/GRAAL

Software from Marie-Nelly et al., 2014 (High-quality genome assembly using chromosomal contact data)

Primary LanguagePython

Requirements (Hardware):
------------------------
- NVIDIA graphic card (computing capability >=2.0, RAM >= 1.5Go)
- Linux (Recommended Ubuntu >= 13.10), OSX, Windows

Requirements (Software):
------------------------
- hdf5
- hf5py
- CUDA (Cuda Toolkit >= 5.5)
- pycuda (with opengl support)
- OpenGL
- wx
- wxpython
- wxpython-version
- numpy
- matplotlib
- scipy
- PyOpenGL

To install pycuda with opengl support, first, follow the instructions at http://wiki.tiker.net/PyCuda/Installation .
After running "python configure.py" change the file siteconf.py as follows:

Replace:
    CUDA_ENABLE_GL = False 
by:
    CUDA_ENABLE_GL = True

Installation:
-------------
- Open a terminal
- Create a directory your_dir
- Extract graal.zip to your_dir
- Create a directory your_dir/data 
- Extract fasta.zip, S1.zip and tricho_qm6a to your_dir/data
- cd your_dir/graal
- python main_window.py
- Follow the instructions in the GUI

Description :
-------------
(see start_graal.pdf and pending_graal.pdf)
A pyramid of contact matrices, P = {M0, M1, ..., Mk}, is a data structure representing the 3C/HiC data at different scales.
The level 0 corresponds to the fragment contact matrix M0. If x is the subsampling/scaling factor, we construct Mi by creating bins of x^i collinear restriction fragments.
G0 is the initial genome used to align the reads.

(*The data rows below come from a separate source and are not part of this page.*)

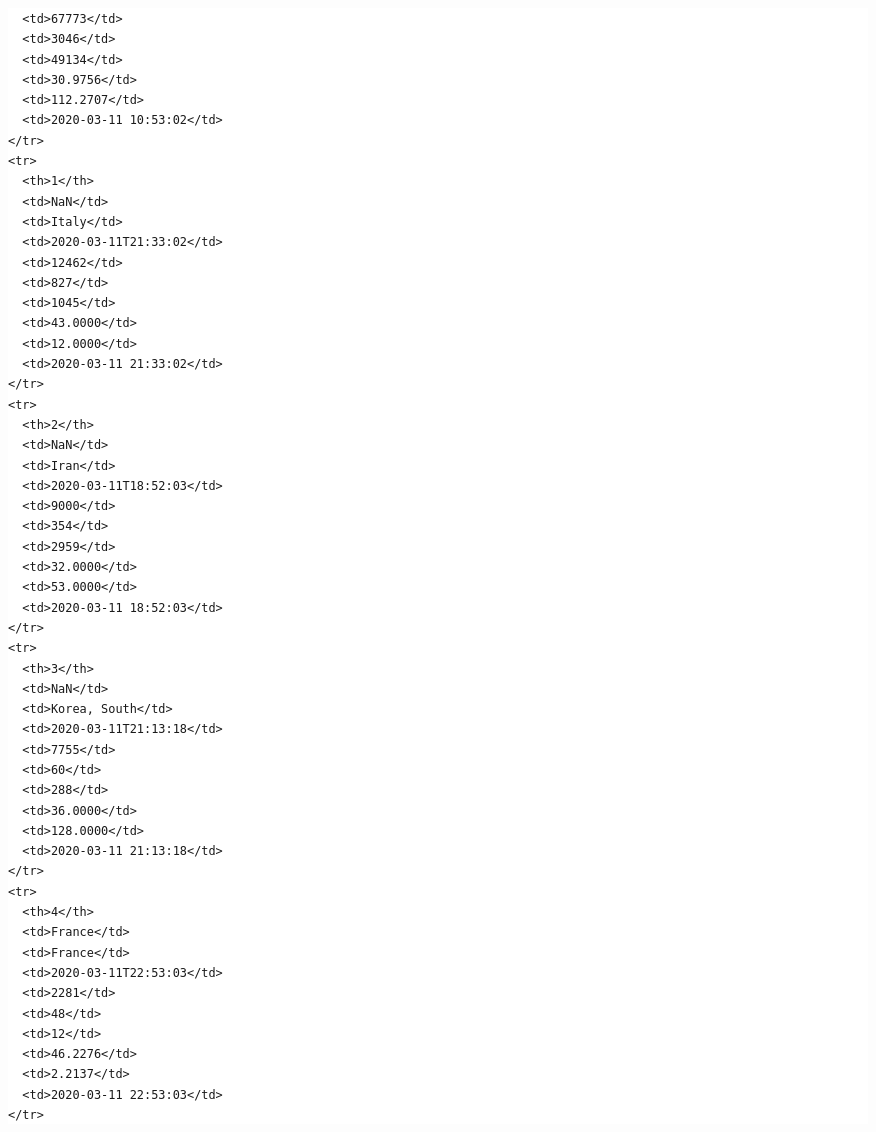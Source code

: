      <td>67773</td>
      <td>3046</td>
      <td>49134</td>
      <td>30.9756</td>
      <td>112.2707</td>
      <td>2020-03-11 10:53:02</td>
    </tr>
    <tr>
      <th>1</th>
      <td>NaN</td>
      <td>Italy</td>
      <td>2020-03-11T21:33:02</td>
      <td>12462</td>
      <td>827</td>
      <td>1045</td>
      <td>43.0000</td>
      <td>12.0000</td>
      <td>2020-03-11 21:33:02</td>
    </tr>
    <tr>
      <th>2</th>
      <td>NaN</td>
      <td>Iran</td>
      <td>2020-03-11T18:52:03</td>
      <td>9000</td>
      <td>354</td>
      <td>2959</td>
      <td>32.0000</td>
      <td>53.0000</td>
      <td>2020-03-11 18:52:03</td>
    </tr>
    <tr>
      <th>3</th>
      <td>NaN</td>
      <td>Korea, South</td>
      <td>2020-03-11T21:13:18</td>
      <td>7755</td>
      <td>60</td>
      <td>288</td>
      <td>36.0000</td>
      <td>128.0000</td>
      <td>2020-03-11 21:13:18</td>
    </tr>
    <tr>
      <th>4</th>
      <td>France</td>
      <td>France</td>
      <td>2020-03-11T22:53:03</td>
      <td>2281</td>
      <td>48</td>
      <td>12</td>
      <td>46.2276</td>
      <td>2.2137</td>
      <td>2020-03-11 22:53:03</td>
    </tr>
  </tbody>
</table>
</div>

The following steps refers to numbers and letters indicated in the pdf documents “start_graal.pdf” and “pending_graal.pdf”. 

1) Load data set. 
   
   - Select the folder your_dir/data/S1 or your_dir/data/tricho_qm6a
   
       - size of pyramid = 6 for tricho_qm6a ( t.reesei) 
       - size of pyramid = 4 for S1 ( s.cerevisiae)
       - sub sampling factor = 3

2) Load the corresponding fasta file located in your_dir/data/fasta
3) Build the pyramid
4) Load the pyramid 
5) Click on the "GRAAL" button
6) Fill the parameters
7) Click "start" to begin the simulation, and enter in the terminal the ID of the GPU used for computing.
8) Export trace and histogram of the selected variables



A) The updated contact matrix
B) Real time representation of the genome. Each floating ball corresponds to a bin of restriction fragments
C) Real time visualisation of the parameters of the simulation


The visualisation is made in a 3D OpenGl window.
Left click and drag in the OpenGl window to move into the graph.

Right click and drag to zoom in/out

Press ‘w’ to change the background color

Press 'p' to increase the size of the fragments

Press 'm' to decrease the size of the fragments

Press ‘d’ to decrease the contrast of the matrix

Press ‘b’ to increase the contrast of the matrix